> To do
All entries must come back exactly as given, with no pictures in the copy.
++++++++++
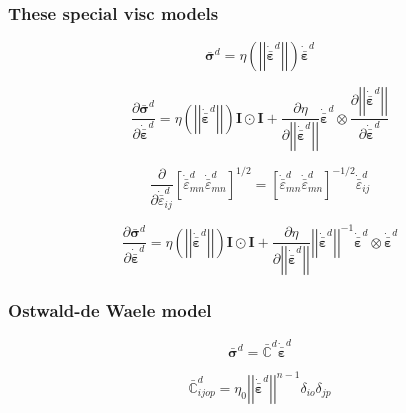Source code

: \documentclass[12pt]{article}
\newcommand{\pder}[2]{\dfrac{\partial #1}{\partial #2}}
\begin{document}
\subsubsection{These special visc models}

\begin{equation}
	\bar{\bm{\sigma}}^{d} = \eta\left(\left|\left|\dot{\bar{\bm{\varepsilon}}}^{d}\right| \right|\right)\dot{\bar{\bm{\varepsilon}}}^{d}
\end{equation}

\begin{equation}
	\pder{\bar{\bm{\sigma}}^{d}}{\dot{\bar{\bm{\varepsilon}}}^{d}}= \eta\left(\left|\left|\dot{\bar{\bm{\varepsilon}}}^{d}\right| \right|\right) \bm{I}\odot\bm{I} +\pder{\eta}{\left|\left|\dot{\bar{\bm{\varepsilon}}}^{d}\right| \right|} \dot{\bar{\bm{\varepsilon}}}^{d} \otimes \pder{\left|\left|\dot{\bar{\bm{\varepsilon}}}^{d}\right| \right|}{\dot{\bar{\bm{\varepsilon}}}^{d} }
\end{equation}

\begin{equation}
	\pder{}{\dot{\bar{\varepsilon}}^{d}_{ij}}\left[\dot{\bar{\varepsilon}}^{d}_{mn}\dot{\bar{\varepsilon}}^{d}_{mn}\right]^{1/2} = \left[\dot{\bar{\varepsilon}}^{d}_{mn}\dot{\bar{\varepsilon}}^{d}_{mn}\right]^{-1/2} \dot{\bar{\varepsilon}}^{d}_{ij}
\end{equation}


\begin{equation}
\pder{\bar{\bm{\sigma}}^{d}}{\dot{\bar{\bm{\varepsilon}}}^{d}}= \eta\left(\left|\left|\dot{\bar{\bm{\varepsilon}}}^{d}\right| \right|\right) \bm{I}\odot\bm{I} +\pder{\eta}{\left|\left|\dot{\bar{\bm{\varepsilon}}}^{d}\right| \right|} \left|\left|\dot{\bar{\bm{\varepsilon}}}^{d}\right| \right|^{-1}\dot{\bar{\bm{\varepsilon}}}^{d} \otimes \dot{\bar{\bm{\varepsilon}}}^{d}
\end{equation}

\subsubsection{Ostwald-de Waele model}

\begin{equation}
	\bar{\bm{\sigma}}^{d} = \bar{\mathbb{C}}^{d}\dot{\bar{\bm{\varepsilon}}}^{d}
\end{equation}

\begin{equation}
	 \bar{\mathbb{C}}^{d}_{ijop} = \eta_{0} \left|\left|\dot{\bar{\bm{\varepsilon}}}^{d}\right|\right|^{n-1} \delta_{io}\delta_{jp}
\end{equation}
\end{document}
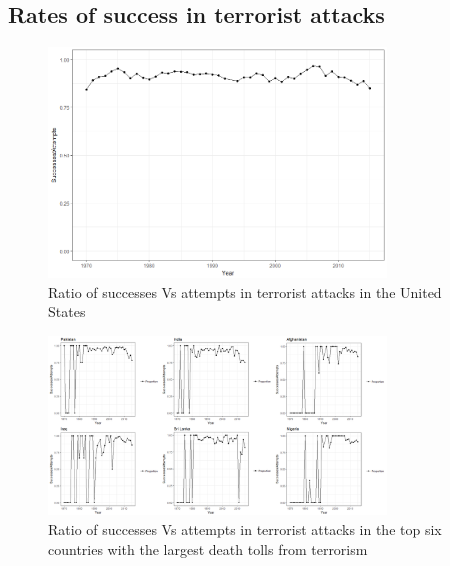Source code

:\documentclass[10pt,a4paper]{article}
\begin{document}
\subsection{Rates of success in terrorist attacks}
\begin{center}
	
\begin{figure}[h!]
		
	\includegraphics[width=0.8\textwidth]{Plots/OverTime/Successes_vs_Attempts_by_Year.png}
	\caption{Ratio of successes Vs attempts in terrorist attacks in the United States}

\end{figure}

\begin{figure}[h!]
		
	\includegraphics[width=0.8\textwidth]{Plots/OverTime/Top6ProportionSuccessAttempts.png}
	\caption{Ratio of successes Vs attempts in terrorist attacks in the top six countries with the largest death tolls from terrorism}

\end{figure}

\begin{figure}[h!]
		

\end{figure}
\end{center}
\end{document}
++++++++++
> Completed exercise
Source code

: \documentclass[12pt]{article}
\newcommand{\pder}[2]{\dfrac{\partial #1}{\partial #2}}
\begin{document}
\subsubsection{These special visc models}

\begin{equation}
	\bar{\bm{\sigma}}^{d} = \eta\left(\left|\left|\dot{\bar{\bm{\varepsilon}}}^{d}\right| \right|\right)\dot{\bar{\bm{\varepsilon}}}^{d}
\end{equation}

\begin{equation}
	\pder{\bar{\bm{\sigma}}^{d}}{\dot{\bar{\bm{\varepsilon}}}^{d}}= \eta\left(\left|\left|\dot{\bar{\bm{\varepsilon}}}^{d}\right| \right|\right) \bm{I}\odot\bm{I} +\pder{\eta}{\left|\left|\dot{\bar{\bm{\varepsilon}}}^{d}\right| \right|} \dot{\bar{\bm{\varepsilon}}}^{d} \otimes \pder{\left|\left|\dot{\bar{\bm{\varepsilon}}}^{d}\right| \right|}{\dot{\bar{\bm{\varepsilon}}}^{d} }
\end{equation}

\begin{equation}
	\pder{}{\dot{\bar{\varepsilon}}^{d}_{ij}}\left[\dot{\bar{\varepsilon}}^{d}_{mn}\dot{\bar{\varepsilon}}^{d}_{mn}\right]^{1/2} = \left[\dot{\bar{\varepsilon}}^{d}_{mn}\dot{\bar{\varepsilon}}^{d}_{mn}\right]^{-1/2} \dot{\bar{\varepsilon}}^{d}_{ij}
\end{equation}


\begin{equation}
\pder{\bar{\bm{\sigma}}^{d}}{\dot{\bar{\bm{\varepsilon}}}^{d}}= \eta\left(\left|\left|\dot{\bar{\bm{\varepsilon}}}^{d}\right| \right|\right) \bm{I}\odot\bm{I} +\pder{\eta}{\left|\left|\dot{\bar{\bm{\varepsilon}}}^{d}\right| \right|} \left|\left|\dot{\bar{\bm{\varepsilon}}}^{d}\right| \right|^{-1}\dot{\bar{\bm{\varepsilon}}}^{d} \otimes \dot{\bar{\bm{\varepsilon}}}^{d}
\end{equation}

\subsubsection{Ostwald-de Waele model}

\begin{equation}
	\bar{\bm{\sigma}}^{d} = \bar{\mathbb{C}}^{d}\dot{\bar{\bm{\varepsilon}}}^{d}
\end{equation}

\begin{equation}
	 \bar{\mathbb{C}}^{d}_{ijop} = \eta_{0} \left|\left|\dot{\bar{\bm{\varepsilon}}}^{d}\right|\right|^{n-1} \delta_{io}\delta_{jp}
\end{equation}
\end{document}
Source code

:\documentclass[10pt,a4paper]{article}
\begin{document}
\subsection{Rates of success in terrorist attacks}
\begin{center}
	
\begin{figure}[h!]
		
	\includegraphics[width=0.8\textwidth]{Plots/OverTime/Successes_vs_Attempts_by_Year.png}
	\caption{Ratio of successes Vs attempts in terrorist attacks in the United States}

\end{figure}

\begin{figure}[h!]
		
	\includegraphics[width=0.8\textwidth]{Plots/OverTime/Top6ProportionSuccessAttempts.png}
	\caption{Ratio of successes Vs attempts in terrorist attacks in the top six countries with the largest death tolls from terrorism}

\end{figure}

\begin{figure}[h!]
		

\end{figure}
\end{center}
\end{document}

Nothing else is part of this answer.